The recent news that Sir Alex Ferguson, former manager of Manchester United (between 1986 and 2013), was briefly in intensive care turned the thoughts of soccer fans everywhere to an appreciation of the Scot's monumental achievements — both his contribution to the worldwide popularity of the English Premier League and a 20-year golden age for Manchester United.

At almost the same moment, earlier this month Ferguson's great rival, Arsene Wenger, manager of London club Arsenal, retired after 22 years. Between them, Wenger and Ferguson comprised the central dynamic at the heart of the modernization of English football. Yet the story has surprising connections to both Japan and that most eclectic form of Japanese thought, Zen.

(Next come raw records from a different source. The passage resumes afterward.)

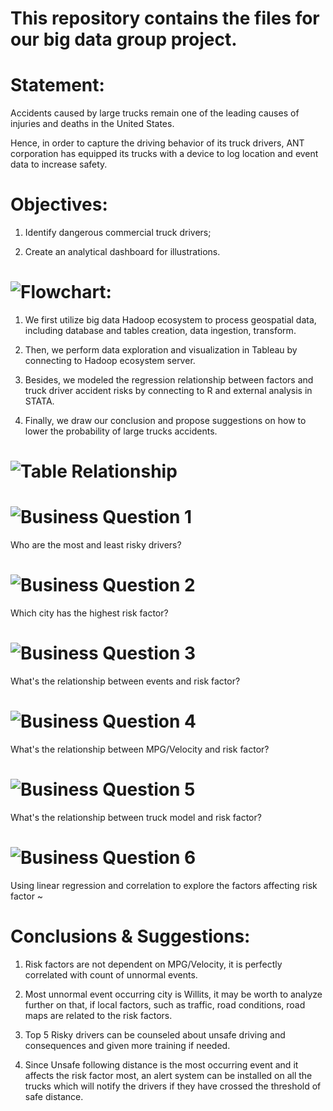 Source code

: # This repository contains the files for our big data group project. 

# Statement: 
Accidents caused by large trucks remain one of the leading causes of injuries and deaths in the United States.

Hence, in order to capture the driving behavior of its truck drivers, ANT corporation has equipped its trucks with a device to log location and event data to increase safety. 

# Objectives: 

1) Identify dangerous commercial truck drivers; 

2) Create an analytical dashboard for illustrations.

# ![Flowchart](https://MinShiMia.github.io/Big-Data-Project/BigDataProjectFlowchart.png): 

1) We first utilize big data Hadoop ecosystem to process geospatial data, including database and tables creation, data ingestion, transform.

2) Then, we perform data exploration and visualization in Tableau by connecting to Hadoop ecosystem server.

3) Besides, we modeled the regression relationship between factors and truck driver accident risks by connecting to R and external analysis in STATA.

4) Finally, we draw our conclusion and propose suggestions on how to lower the probability of large trucks accidents.


# ![Table Relationship](https://MinShiMia.github.io/Big-Data-Project/BigDataProjectTableRelationship.png)

# ![Business Question 1](https://MinShiMia.github.io/Big-Data-Project/BigDataProjectQuestion1.png)
Who are the most and least risky drivers?

# ![Business Question 2](https://MinShiMia.github.io/Big-Data-Project/BigDataProjectQuestion2.png)
Which city has the highest risk factor?

# ![Business Question 3](https://MinShiMia.github.io/Big-Data-Project/BigDataProjectQuestion3.png)
What's the relationship between events and risk factor?

# ![Business Question 4](https://MinShiMia.github.io/Big-Data-Project/BigDataProjectQuestion4.png)
What's the relationship between MPG/Velocity and risk factor?

# ![Business Question 5](https://MinShiMia.github.io/Big-Data-Project/BigDataProjectQuestion5.png)
What's the relationship between truck model and risk factor?

# ![Business Question 6](https://MinShiMia.github.io/Big-Data-Project/BigDataProjectQuestion6.png)
Using linear regression and correlation to explore the factors affecting risk factor ~

# Conclusions & Suggestions:
1) Risk factors are not dependent on MPG/Velocity, it is perfectly correlated with count of unnormal events.

2) Most unnormal event occurring city is Willits, it may be worth to analyze further on that, if local factors, such as traffic, road conditions, road maps are related to the risk factors. 

3) Top 5 Risky drivers can be counseled about unsafe driving and consequences and given more training if needed. 

4) Since Unsafe following distance is the most occurring event and it affects the risk factor most, an alert system can be installed on all the trucks which will notify the drivers if they have crossed the threshold of safe distance. 





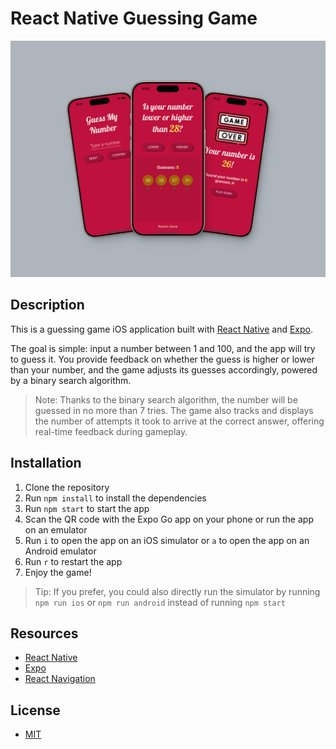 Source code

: # React Native Guessing Game

![mockup](./mockup.jpeg 'mockup')

## Description

This is a guessing game iOS application built with [React Native](https://reactnative.dev/) and [Expo](https://docs.expo.dev/).

The goal is simple: input a number between 1 and 100, and the app will try to guess it. You provide feedback on whether the guess is higher or lower than your number, and the game adjusts its guesses accordingly, powered by a binary search algorithm.

> Note: Thanks to the binary search algorithm, the number will be guessed in no more than 7 tries. The game also tracks and displays the number of attempts it took to arrive at the correct answer, offering real-time feedback during gameplay.

## Installation

1. Clone the repository
2. Run `npm install` to install the dependencies
3. Run `npm start` to start the app
4. Scan the QR code with the Expo Go app on your phone or run the app on an emulator
5. Run `i` to open the app on an iOS simulator or `a` to open the app on an Android emulator
6. Run `r` to restart the app
7. Enjoy the game!

> Tip: If you prefer, you could also directly run the simulator by running `npm run ios` or `npm run android` instead of running `npm start`

## Resources

- [React Native](https://reactnative.dev/)
- [Expo](https://docs.expo.dev/)
- [React Navigation](https://reactnavigation.org/)

## License

- [MIT](LICENSE.md)
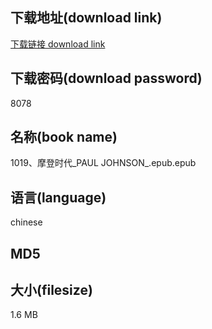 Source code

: ## 下载地址(download link)
[下载链接 download link](https://tutu365.netlify.app/?s=1019%E3%80%81%E6%91%A9%E7%99%BB%E6%97%B6%E4%BB%A3_PAUL+JOHNSON_.epub)

## 下载密码(download password)
8078

## 名称(book name)
1019、摩登时代_PAUL JOHNSON_.epub.epub

## 语言(language)
chinese

## MD5


## 大小(filesize)
1.6 MB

The link between Wenger and Japan is relatively well known. Before assuming his role at Arsenal in 1996, Wenger spent 18 months as manager of Nagoya Grampus Eight, where he was said to have taken a keen interest in Zen Buddhist thought and was reputed to have "found" himself, becoming calmer and more considered as a manager. The Zen attributes of mental strength, calmness under pressure and dedicated training were all aspects of the football "philosophy" that he brought with him to England and which he attempted to inculcate in his Arsenal teams, climaxing in the famous "Invincibles" team of the 2003-04 season, who managed to not lose a single league match.